● HOW TO COMPLETE THIS TASK
Only these lines of the data below are wanted: the one with "Le lendemain dimanche, à", the one with "Ce même jour, les", and any lines between them, each repeated exactly.

Collected data
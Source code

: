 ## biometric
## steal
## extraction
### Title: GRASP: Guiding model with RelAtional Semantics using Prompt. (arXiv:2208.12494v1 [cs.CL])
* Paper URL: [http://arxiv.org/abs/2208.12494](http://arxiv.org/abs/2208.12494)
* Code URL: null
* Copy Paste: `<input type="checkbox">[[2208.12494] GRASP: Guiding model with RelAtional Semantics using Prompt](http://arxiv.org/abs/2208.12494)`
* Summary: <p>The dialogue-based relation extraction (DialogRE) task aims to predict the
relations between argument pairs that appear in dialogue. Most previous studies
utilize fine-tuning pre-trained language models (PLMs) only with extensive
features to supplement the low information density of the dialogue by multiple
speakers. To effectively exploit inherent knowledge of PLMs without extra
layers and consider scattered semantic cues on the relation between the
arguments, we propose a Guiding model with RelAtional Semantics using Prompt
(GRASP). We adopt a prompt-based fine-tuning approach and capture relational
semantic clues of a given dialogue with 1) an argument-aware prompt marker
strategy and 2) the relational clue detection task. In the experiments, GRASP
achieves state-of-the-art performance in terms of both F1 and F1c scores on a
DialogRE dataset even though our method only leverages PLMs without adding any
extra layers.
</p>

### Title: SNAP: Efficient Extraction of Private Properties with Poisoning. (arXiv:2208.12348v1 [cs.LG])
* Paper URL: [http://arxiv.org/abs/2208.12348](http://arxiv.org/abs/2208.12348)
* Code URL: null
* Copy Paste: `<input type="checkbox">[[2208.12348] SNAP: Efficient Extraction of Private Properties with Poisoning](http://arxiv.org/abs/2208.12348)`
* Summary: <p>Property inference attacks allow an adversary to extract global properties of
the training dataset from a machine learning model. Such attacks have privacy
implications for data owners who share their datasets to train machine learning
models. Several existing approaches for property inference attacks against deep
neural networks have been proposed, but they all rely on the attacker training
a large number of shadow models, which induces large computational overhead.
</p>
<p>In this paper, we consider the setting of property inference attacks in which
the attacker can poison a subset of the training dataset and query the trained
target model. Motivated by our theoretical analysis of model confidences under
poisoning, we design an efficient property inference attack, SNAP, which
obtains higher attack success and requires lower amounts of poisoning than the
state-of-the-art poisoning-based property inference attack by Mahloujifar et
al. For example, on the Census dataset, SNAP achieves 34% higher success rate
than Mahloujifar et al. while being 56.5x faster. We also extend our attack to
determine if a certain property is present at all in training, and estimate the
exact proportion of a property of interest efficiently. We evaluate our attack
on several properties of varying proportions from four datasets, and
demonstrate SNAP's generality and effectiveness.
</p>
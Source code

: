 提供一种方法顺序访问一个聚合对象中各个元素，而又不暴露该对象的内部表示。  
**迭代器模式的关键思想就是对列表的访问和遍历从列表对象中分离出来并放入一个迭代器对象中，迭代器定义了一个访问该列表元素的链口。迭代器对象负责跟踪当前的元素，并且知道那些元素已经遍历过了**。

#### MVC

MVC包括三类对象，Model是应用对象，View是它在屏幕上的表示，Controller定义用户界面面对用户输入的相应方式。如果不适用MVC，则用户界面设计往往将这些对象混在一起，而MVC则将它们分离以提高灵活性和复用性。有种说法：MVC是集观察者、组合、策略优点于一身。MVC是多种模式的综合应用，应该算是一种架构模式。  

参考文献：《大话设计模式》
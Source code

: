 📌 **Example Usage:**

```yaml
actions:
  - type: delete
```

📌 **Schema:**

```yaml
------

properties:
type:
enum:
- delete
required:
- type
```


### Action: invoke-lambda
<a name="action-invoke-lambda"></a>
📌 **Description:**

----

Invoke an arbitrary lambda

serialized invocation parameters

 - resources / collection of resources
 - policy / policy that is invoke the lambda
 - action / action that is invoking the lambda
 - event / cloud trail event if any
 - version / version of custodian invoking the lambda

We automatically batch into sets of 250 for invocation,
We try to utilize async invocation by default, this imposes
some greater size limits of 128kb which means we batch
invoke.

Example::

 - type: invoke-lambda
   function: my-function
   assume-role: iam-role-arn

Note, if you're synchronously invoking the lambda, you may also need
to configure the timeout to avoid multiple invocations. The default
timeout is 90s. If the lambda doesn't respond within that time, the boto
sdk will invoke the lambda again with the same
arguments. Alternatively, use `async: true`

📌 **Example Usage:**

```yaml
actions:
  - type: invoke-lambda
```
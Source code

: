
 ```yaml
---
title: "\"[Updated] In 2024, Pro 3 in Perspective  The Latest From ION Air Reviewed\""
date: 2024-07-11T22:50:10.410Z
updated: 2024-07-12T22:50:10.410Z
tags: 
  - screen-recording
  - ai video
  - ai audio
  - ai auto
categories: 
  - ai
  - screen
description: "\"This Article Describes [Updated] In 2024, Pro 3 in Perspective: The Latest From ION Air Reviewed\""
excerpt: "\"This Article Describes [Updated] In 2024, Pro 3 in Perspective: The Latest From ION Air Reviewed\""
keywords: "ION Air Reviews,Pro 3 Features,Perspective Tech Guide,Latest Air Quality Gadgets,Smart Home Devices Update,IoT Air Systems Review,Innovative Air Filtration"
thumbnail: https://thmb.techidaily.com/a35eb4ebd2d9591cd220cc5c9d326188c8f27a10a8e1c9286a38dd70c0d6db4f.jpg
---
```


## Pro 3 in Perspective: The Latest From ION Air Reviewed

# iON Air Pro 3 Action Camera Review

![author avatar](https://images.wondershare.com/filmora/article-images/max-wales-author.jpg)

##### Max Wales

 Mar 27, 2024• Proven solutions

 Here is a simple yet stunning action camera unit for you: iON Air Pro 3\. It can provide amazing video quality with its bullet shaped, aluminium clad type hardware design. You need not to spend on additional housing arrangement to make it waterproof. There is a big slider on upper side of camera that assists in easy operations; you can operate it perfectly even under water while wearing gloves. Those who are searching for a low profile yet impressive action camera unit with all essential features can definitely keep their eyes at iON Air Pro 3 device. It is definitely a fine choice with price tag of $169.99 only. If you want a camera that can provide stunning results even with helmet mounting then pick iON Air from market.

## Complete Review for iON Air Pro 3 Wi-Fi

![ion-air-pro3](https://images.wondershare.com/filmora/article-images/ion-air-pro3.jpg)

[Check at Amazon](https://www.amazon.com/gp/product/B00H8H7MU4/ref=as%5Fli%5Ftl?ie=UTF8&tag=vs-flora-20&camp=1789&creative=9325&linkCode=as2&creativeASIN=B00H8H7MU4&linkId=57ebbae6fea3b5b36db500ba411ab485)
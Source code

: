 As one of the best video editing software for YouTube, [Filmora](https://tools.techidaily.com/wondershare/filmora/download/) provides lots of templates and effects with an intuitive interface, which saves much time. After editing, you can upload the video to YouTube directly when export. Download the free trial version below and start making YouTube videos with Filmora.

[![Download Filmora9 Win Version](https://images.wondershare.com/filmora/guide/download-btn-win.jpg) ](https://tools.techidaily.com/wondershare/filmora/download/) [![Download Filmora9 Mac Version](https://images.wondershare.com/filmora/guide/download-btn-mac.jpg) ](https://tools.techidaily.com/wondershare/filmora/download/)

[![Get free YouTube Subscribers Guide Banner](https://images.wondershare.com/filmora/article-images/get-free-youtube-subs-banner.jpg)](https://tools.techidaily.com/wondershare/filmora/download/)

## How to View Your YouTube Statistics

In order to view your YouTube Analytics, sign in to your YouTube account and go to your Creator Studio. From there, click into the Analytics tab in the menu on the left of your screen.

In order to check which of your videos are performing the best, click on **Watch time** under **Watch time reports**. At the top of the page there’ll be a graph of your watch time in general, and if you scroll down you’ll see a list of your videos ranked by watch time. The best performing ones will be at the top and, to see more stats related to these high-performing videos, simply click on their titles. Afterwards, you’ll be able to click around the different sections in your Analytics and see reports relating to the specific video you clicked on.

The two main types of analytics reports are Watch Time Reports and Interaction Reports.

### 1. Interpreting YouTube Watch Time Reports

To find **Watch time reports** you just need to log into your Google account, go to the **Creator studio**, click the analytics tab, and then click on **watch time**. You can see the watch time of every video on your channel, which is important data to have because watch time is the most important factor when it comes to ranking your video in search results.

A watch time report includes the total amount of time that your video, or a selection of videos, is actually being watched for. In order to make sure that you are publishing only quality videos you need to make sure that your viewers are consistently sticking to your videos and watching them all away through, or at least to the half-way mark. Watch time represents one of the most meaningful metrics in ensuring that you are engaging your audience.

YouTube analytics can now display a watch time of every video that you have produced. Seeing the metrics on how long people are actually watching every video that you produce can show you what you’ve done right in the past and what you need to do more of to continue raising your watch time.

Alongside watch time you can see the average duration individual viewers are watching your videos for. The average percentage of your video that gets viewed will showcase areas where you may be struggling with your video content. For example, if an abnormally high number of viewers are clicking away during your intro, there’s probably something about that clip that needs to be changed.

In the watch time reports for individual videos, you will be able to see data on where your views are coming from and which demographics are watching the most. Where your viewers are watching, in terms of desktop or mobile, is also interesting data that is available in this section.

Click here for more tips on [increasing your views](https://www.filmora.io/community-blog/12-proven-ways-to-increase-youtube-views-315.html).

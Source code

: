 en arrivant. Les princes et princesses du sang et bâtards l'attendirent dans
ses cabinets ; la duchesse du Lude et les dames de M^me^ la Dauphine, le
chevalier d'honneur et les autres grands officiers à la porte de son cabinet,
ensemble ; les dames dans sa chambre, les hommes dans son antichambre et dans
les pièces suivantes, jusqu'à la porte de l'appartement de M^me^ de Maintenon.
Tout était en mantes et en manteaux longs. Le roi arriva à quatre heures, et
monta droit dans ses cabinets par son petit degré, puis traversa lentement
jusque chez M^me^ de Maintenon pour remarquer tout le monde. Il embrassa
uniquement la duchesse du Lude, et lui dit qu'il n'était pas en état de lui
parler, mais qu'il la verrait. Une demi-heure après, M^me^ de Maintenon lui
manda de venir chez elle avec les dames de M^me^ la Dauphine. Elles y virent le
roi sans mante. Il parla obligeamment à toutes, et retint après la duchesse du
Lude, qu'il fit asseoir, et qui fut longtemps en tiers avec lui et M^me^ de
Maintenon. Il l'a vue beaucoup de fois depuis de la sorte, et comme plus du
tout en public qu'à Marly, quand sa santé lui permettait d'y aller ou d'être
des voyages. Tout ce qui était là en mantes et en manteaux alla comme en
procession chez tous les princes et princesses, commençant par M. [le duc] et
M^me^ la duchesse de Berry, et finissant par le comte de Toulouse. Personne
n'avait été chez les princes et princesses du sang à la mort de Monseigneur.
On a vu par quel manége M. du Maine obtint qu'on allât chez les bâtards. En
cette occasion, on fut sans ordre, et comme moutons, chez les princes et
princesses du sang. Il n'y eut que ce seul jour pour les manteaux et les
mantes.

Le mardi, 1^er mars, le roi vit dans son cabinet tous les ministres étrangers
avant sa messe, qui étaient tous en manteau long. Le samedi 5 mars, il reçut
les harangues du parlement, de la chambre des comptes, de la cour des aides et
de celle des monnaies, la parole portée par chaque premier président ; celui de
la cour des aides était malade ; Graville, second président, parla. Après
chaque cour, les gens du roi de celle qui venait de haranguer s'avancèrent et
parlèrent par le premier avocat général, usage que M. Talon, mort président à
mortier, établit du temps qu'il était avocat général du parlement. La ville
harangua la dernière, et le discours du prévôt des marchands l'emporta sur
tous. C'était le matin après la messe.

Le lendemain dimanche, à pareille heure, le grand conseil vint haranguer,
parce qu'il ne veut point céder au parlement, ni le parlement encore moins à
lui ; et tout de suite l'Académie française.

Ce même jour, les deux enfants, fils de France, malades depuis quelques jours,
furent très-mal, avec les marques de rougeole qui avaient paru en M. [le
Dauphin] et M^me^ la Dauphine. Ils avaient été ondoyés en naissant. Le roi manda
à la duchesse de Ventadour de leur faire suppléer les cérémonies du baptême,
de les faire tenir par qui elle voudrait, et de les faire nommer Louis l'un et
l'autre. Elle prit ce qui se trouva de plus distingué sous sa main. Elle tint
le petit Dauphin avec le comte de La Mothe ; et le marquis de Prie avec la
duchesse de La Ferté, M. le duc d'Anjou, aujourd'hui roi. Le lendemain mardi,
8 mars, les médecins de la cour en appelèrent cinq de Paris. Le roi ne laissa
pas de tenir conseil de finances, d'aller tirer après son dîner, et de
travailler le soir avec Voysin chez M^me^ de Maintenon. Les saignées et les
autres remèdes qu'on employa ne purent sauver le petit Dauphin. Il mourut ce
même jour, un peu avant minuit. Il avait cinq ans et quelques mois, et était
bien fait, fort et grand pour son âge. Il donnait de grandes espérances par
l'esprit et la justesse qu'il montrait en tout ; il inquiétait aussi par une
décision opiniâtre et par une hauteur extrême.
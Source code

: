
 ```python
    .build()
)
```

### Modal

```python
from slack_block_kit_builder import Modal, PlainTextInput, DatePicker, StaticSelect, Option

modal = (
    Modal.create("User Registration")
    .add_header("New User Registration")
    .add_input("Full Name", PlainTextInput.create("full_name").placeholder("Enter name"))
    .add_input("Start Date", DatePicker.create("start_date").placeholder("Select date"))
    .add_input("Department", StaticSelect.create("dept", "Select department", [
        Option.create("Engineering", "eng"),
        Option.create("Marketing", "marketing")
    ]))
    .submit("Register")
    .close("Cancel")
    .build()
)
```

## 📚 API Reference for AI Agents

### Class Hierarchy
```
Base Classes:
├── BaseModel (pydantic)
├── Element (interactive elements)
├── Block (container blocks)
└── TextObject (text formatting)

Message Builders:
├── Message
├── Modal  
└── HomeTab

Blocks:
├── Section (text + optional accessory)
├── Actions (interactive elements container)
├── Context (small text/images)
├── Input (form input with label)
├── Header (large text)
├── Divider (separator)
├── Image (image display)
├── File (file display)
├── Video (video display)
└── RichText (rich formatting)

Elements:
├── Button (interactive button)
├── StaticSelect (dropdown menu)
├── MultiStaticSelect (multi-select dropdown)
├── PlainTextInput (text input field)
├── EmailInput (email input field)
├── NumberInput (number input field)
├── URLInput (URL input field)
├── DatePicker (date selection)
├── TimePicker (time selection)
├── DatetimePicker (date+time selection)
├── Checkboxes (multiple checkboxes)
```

● WRITTEN REPLY
Le lendemain dimanche, à pareille heure, le grand conseil vint haranguer,
parce qu'il ne veut point céder au parlement, ni le parlement encore moins à
lui ; et tout de suite l'Académie française.

Ce même jour, les deux enfants, fils de France, malades depuis quelques jours,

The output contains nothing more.